2010年2月12日金曜日

山本一力『深川駕籠』

 雨が夜更けすぎには雪に変わるかもしれないとの予報が出ていたが、しんしんと冷え込むだけで雪にはならなかった。今朝も寒さが厳しい。だが、この寒さもあとひと月もないだろう。梅の便りも聞こえている。

 昨日、図書館から借りてきている山本一力『深川駕籠』(2002年 祥伝社)を手にとって読み始めた。奥付によれば、作者は1948年生まれで、2002年に『あかね空』で直木賞を受賞した作家で、市井の人々を描いた文体にも定評があり、『深川駕籠』も、よく練られた文体で、粋で男儀のある「駕籠かき」の姿を描いたものだが、どうも、男儀を競ったり、意地を通したりする展開は、今のわたしにはつまらなく思えて仕方がない。

 主人公は元火消しの纏(まとい)持ちという男儀を示す花形だったのだが、雷に打たれて屋根に上るのが怖くなり、火消しを辞め、同じように力士くずれと「駕籠かき」となって江戸市中を走り回り、行きがかりでさびれた町の町おこしのためにもほかの「駕籠かき」とトライアスロンに似た競技をすることで賭けを起こし、それを邪魔する同心たちのいやがらせなどの中で、意地と男儀でそれを成し遂げていくというもので、主人公も駕籠かきの相方も深い友情があり、また周囲の人たちの彼らを認めた温かみのある姿が描かれている。

 だが、物語を支える根本が「競争」であり、「勝負」であり、とうとう初めの二話だけを読んで、途中でやめてしまった。

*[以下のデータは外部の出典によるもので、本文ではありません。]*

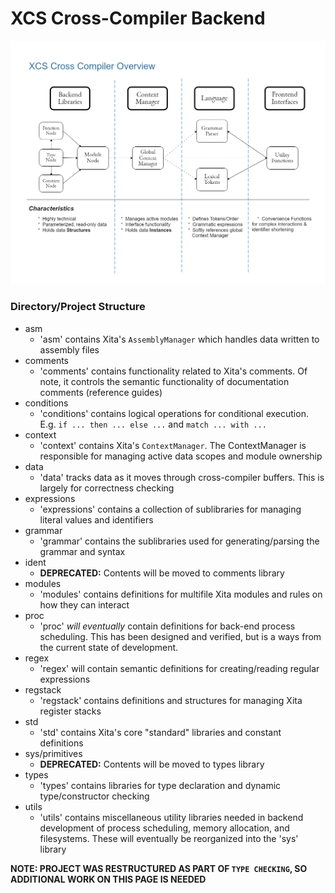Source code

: 
# XCS Cross-Compiler Backend

![Alt Overview_Image](https://github.com/CodeusTech/XCSL-AArch64/blob/PreAlpha-Dev/src/xcs/XCompilerOverview.png)


### Directory/Project Structure

* asm
  * 'asm' contains Xita's `AssemblyManager` which handles data written to assembly files
* comments
  * 'comments' contains functionality related to Xita's comments.  Of note, it controls the semantic functionality of documentation comments (reference guides)
* conditions
  * 'conditions' contains logical operations for conditional execution.  E.g. `if ... then ... else ...` and `match ... with ...`
* context
  * 'context' contains Xita's `ContextManager`.  The ContextManager is responsible for managing active data scopes and module ownership
* data
  * 'data' tracks data as it moves through cross-compiler buffers.  This is largely for correctness checking
* expressions
  * 'expressions' contains a collection of sublibraries for managing literal values and identifiers
* grammar
  * 'grammar' contains the sublibraries used for generating/parsing the grammar and syntax
* ident
  * **DEPRECATED:**  Contents will be moved to comments library
* modules
  * 'modules' contains definitions for multifile Xita modules and rules on how they can interact
* proc
  * 'proc' *will eventually* contain definitions for back-end process scheduling.  This has been designed and verified, but is a ways from the current state of development.
* regex
  * 'regex' will contain semantic definitions for creating/reading regular expressions
* regstack
  * 'regstack' contains definitions and structures for managing Xita register stacks
* std
  * 'std' contains Xita's core "standard" libraries and constant definitions
* sys/primitives
  * **DEPRECATED:**  Contents will be moved to types library
* types
  * 'types' contains libraries for type declaration and dynamic type/constructor checking
* utils
  * 'utils' contains miscellaneous utility libraries needed in backend development of process scheduling, memory allocation, and filesystems.  These will eventually be reorganized into the 'sys' library




**NOTE: PROJECT WAS RESTRUCTURED AS PART OF `TYPE CHECKING`, SO ADDITIONAL WORK ON THIS PAGE IS NEEDED**


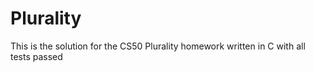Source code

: # Plurality
This is the solution for the CS50 Plurality homework written in C with all tests passed 
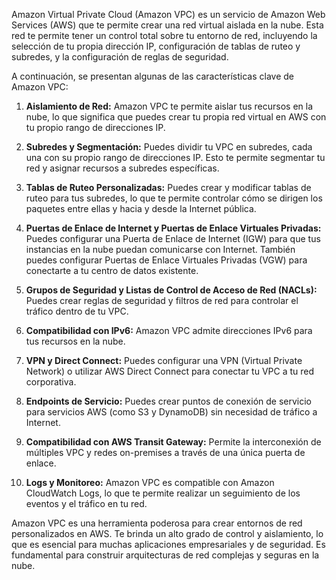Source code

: Amazon Virtual Private Cloud (Amazon VPC) es un servicio de Amazon Web Services (AWS) que te permite crear una red virtual aislada en la nube. Esta red te permite tener un control total sobre tu entorno de red, incluyendo la selección de tu propia dirección IP, configuración de tablas de ruteo y subredes, y la configuración de reglas de seguridad.

A continuación, se presentan algunas de las características clave de Amazon VPC:

1. **Aislamiento de Red:** Amazon VPC te permite aislar tus recursos en la nube, lo que significa que puedes crear tu propia red virtual en AWS con tu propio rango de direcciones IP.

2. **Subredes y Segmentación:** Puedes dividir tu VPC en subredes, cada una con su propio rango de direcciones IP. Esto te permite segmentar tu red y asignar recursos a subredes específicas.

3. **Tablas de Ruteo Personalizadas:** Puedes crear y modificar tablas de ruteo para tus subredes, lo que te permite controlar cómo se dirigen los paquetes entre ellas y hacia y desde la Internet pública.

4. **Puertas de Enlace de Internet y Puertas de Enlace Virtuales Privadas:** Puedes configurar una Puerta de Enlace de Internet (IGW) para que tus instancias en la nube puedan comunicarse con Internet. También puedes configurar Puertas de Enlace Virtuales Privadas (VGW) para conectarte a tu centro de datos existente.

5. **Grupos de Seguridad y Listas de Control de Acceso de Red (NACLs):** Puedes crear reglas de seguridad y filtros de red para controlar el tráfico dentro de tu VPC.

6. **Compatibilidad con IPv6:** Amazon VPC admite direcciones IPv6 para tus recursos en la nube.

7. **VPN y Direct Connect:** Puedes configurar una VPN (Virtual Private Network) o utilizar AWS Direct Connect para conectar tu VPC a tu red corporativa.

8. **Endpoints de Servicio:** Puedes crear puntos de conexión de servicio para servicios AWS (como S3 y DynamoDB) sin necesidad de tráfico a Internet.

9. **Compatibilidad con AWS Transit Gateway:** Permite la interconexión de múltiples VPC y redes on-premises a través de una única puerta de enlace.

10. **Logs y Monitoreo:** Amazon VPC es compatible con Amazon CloudWatch Logs, lo que te permite realizar un seguimiento de los eventos y el tráfico en tu red.

Amazon VPC es una herramienta poderosa para crear entornos de red personalizados en AWS. Te brinda un alto grado de control y aislamiento, lo que es esencial para muchas aplicaciones empresariales y de seguridad. Es fundamental para construir arquitecturas de red complejas y seguras en la nube.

「男儀」とか「意地」というものも、何の魅力もない。今まで手にした書物を読了しないということはほとんどなかったのだが、「限られた時間の中で限られた書物しか読めない」と思うと、気乗りのしない書物を読み続ける気力がなくなって、自分で自分に驚いたりした。

 ただ、この作者のほかの書物は、以前何冊か読んでいて、この作者の思想というのが決してそういうものだけではないと思うので、これは、たぶん「食あたり」のようなものかもしれない。

 図書館からもう一冊、諸田玲子『末世炎上』(2005年 講談社)を借りてきているので、今夜はこれを読み始めよう。